You see little kids holding their cat after an explosion because
she gets scared of loud sounds. Meanwhile, the entire community is collecting
food for this cat even as they sleep hungry each night.
Maybe you’ve heard about Hamza, the prisoner in Sacramento
who donated 136 hours of his labour to Palestine. Hamza has been in prison for
40 years for a gun accident he caused as a teenager. 136 hours netted him
$17.74. Thirteen cents per hour. His life savings, and he donated them to Gaza.
Second
simple truth, people, communities, collectively, are powerful.
The people of Gaza who have evacuated towards Rafah
released a letter together the night before the occupation forces began a
massacre at what they had previously called a safe zone.
It reads:
We will not leave Rafah under any circumstances, and have
decided to die here or return to our homes victorious.
We call on the powers of the world to move towards punishing the aggressors and
stopping the slaughter to avoid the impending catastrophe of Rafah.
We will not return and leave the people of Rafah who have welcomed us and
opened their hearts before their homes to us, and shared with us their every
bite, their clothes, their drink. We will not leave them alone.
We call on the free people of Egypt and her beautiful people to mobilize and
pressure their government to deter the invasion of Rafah.
I’m not going mince words today. The people of Gaza have
been facing a genocide imposed on them by an inherently genocidal colonialist
entity backed by the world’s largest imperialist forces and war machines. And
they are surviving with their hearts intact. Not one government institution
stands behind them. What keeps them alive and what keeps them strong is their
love and compassion towards one another.
Palestinian labourers have called on the global workforce
to refuse to cooperate with the genocide machine, and we hear them loud and
clear. Union workers in Belgium, Barcelona, Italy, Japan refuse to handle
Israeli ships all together. Trade unionists in Britain and Australia blockade
Israeli weapons manufacturers to disrupt genocide. Indian unionists refuse to
be used to replace Palestinian labour in occupied territories. That is
collective power.
Have you heard about the hunger strikes in Dartmouth? Early
on in October, Dartmouth College orchestrated two extremely one-sided panels to
discuss the aggressions. They stifled protests and absolutely refused to
acknowledge their Palestinian students. Two students were arrested as they
peacefully protested, and Dartmouth’s President Beilock accused them of
threatening violence. Dartmouth then went on a victory lap, telling every media
outlet that listened about how wonderfully they handled tensions in the Middle
East.
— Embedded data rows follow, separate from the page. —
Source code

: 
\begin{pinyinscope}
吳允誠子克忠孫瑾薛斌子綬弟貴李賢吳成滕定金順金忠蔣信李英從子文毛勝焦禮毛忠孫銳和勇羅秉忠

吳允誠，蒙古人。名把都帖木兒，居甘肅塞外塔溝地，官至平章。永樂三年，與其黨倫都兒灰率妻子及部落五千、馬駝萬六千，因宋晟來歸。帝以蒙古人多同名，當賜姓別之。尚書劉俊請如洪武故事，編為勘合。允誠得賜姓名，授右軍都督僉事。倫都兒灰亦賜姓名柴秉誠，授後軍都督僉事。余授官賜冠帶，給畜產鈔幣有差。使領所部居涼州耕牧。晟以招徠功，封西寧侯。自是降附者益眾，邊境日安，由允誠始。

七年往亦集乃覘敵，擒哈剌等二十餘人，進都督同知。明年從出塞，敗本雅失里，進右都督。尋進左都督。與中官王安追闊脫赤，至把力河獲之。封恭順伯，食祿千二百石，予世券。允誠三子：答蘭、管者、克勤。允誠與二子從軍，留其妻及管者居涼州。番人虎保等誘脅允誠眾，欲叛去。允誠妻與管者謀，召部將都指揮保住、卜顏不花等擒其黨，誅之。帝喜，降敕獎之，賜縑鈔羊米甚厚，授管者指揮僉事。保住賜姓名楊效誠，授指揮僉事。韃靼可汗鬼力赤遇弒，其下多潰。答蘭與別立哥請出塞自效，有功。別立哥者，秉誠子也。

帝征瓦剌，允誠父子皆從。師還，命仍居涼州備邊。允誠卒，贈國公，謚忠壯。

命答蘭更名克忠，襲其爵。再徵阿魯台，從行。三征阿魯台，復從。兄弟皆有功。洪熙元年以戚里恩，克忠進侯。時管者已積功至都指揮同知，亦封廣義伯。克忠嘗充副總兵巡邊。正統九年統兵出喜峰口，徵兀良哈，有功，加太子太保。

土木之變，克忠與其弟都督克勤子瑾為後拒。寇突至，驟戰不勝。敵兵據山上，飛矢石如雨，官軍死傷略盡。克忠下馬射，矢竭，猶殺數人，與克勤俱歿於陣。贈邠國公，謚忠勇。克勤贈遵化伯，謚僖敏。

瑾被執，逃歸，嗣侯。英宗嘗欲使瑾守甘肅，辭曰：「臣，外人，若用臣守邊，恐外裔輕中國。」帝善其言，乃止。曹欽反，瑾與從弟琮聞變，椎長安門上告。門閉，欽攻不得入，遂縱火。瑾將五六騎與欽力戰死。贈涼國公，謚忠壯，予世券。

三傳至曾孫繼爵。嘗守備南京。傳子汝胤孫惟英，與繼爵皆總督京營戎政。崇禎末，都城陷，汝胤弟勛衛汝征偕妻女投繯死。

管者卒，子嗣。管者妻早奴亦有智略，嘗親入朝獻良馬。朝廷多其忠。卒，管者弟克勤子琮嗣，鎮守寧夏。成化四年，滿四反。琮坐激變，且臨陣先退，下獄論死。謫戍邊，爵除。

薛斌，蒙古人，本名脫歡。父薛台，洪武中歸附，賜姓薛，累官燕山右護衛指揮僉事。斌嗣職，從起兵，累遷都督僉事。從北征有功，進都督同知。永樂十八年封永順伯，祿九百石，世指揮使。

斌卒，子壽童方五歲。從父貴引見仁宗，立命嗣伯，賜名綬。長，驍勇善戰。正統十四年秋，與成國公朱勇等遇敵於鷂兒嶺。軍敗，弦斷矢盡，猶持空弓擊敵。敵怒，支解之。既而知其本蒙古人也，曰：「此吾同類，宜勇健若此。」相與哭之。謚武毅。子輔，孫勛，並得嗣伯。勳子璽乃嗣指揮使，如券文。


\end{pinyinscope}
In February, students went on a hunger strike from February 19th and
broke it just yesterday when the school finally sent and email acknowledging
their Palestinian students, agreeing to drop the charges against the protestors
acknowledging them as “consistently peaceful,” and agreeing to meet with the
Dartmouth New Deal to discuss divestment. That right there is community power.
Even me right now. I don’t stand here and talk back against
the empire with my own power. I’m here because I know I’m surrounded by
hundreds of people who will not let the government tell them to limit their
compassion to artificial borders drawn by the powers that be. People who will
stand up and defend each other when they see injustice.
THIS is power.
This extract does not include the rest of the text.